Your objective
Among the records, how many lines carry the string "mail"? Give that number with nothing added.

BEGIN Information

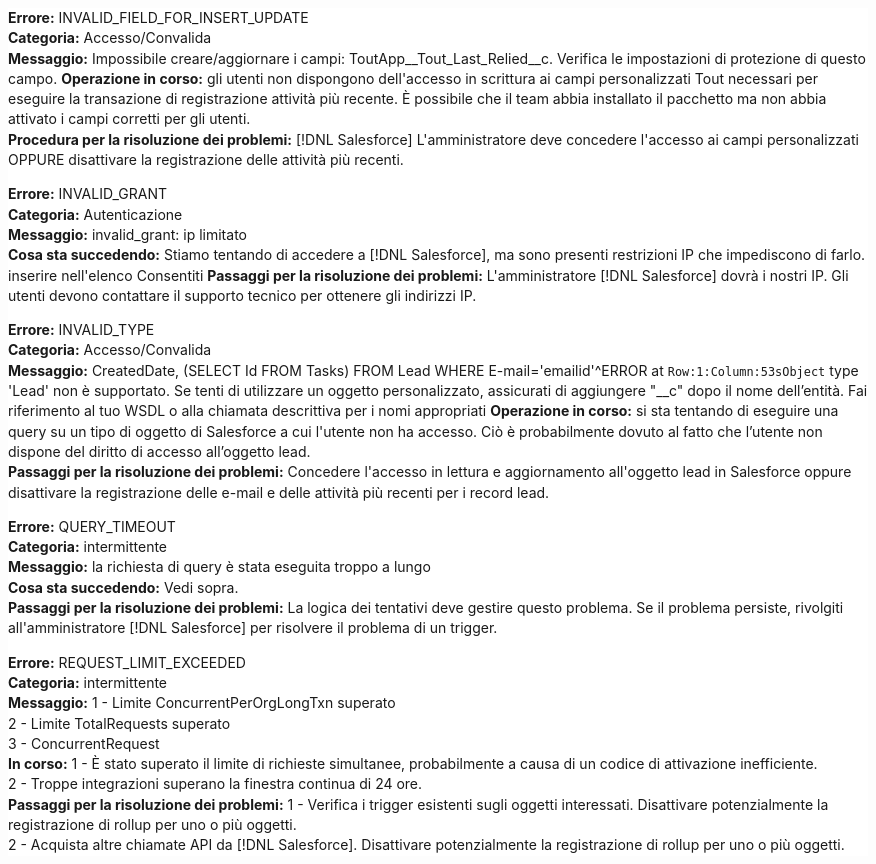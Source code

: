 **Errore:** INVALID_FIELD_FOR_INSERT_UPDATE\
**Categoria:** Accesso/Convalida\
**Messaggio:** Impossibile creare/aggiornare i campi: ToutApp__Tout_Last_Relied__c. Verifica le impostazioni di protezione di questo campo.
**Operazione in corso:** gli utenti non dispongono dell&#39;accesso in scrittura ai campi personalizzati Tout necessari per eseguire la transazione di registrazione attività più recente. È possibile che il team abbia installato il pacchetto ma non abbia attivato i campi corretti per gli utenti.\
**Procedura per la risoluzione dei problemi:** [!DNL Salesforce] L&#39;amministratore deve concedere l&#39;accesso ai campi personalizzati OPPURE disattivare la registrazione delle attività più recenti.

**Errore:** INVALID_GRANT\
**Categoria:** Autenticazione\
**Messaggio:** invalid_grant: ip limitato\
**Cosa sta succedendo:** Stiamo tentando di accedere a [!DNL Salesforce], ma sono presenti restrizioni IP che impediscono di farlo.\
inserire nell&#39;elenco Consentiti **Passaggi per la risoluzione dei problemi:** L&#39;amministratore [!DNL Salesforce] dovrà i nostri IP. Gli utenti devono contattare il supporto tecnico per ottenere gli indirizzi IP.

**Errore:** INVALID_TYPE\
**Categoria:** Accesso/Convalida\
**Messaggio:** CreatedDate, (SELECT Id FROM Tasks) FROM Lead WHERE E-mail=&#39;emailid&#39;^ERROR at `Row:1:Column:53sObject` type &#39;Lead&#39; non è supportato. Se tenti di utilizzare un oggetto personalizzato, assicurati di aggiungere &quot;__c&quot; dopo il nome dell’entità. Fai riferimento al tuo WSDL o alla chiamata descrittiva per i nomi appropriati
**Operazione in corso:** si sta tentando di eseguire una query su un tipo di oggetto di Salesforce a cui l&#39;utente non ha accesso. Ciò è probabilmente dovuto al fatto che l’utente non dispone del diritto di accesso all’oggetto lead.\
**Passaggi per la risoluzione dei problemi:** Concedere l&#39;accesso in lettura e aggiornamento all&#39;oggetto lead in Salesforce oppure disattivare la registrazione delle e-mail e delle attività più recenti per i record lead.

**Errore:** QUERY_TIMEOUT\
**Categoria:** intermittente\
**Messaggio:** la richiesta di query è stata eseguita troppo a lungo\
**Cosa sta succedendo:** Vedi sopra.\
**Passaggi per la risoluzione dei problemi:** La logica dei tentativi deve gestire questo problema. Se il problema persiste, rivolgiti all&#39;amministratore [!DNL Salesforce] per risolvere il problema di un trigger.

**Errore:** REQUEST_LIMIT_EXCEEDED\
**Categoria:** intermittente\
**Messaggio:**
1 - Limite ConcurrentPerOrgLongTxn superato\
2 - Limite TotalRequests superato\
3 - ConcurrentRequest\
**In corso:**
1 - È stato superato il limite di richieste simultanee, probabilmente a causa di un codice di attivazione inefficiente.\
2 - Troppe integrazioni superano la finestra continua di 24 ore.\
**Passaggi per la risoluzione dei problemi:**
1 - Verifica i trigger esistenti sugli oggetti interessati. Disattivare potenzialmente la registrazione di rollup per uno o più oggetti.\
2 - Acquista altre chiamate API da [!DNL Salesforce]. Disattivare potenzialmente la registrazione di rollup per uno o più oggetti.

END Information

Answer area
2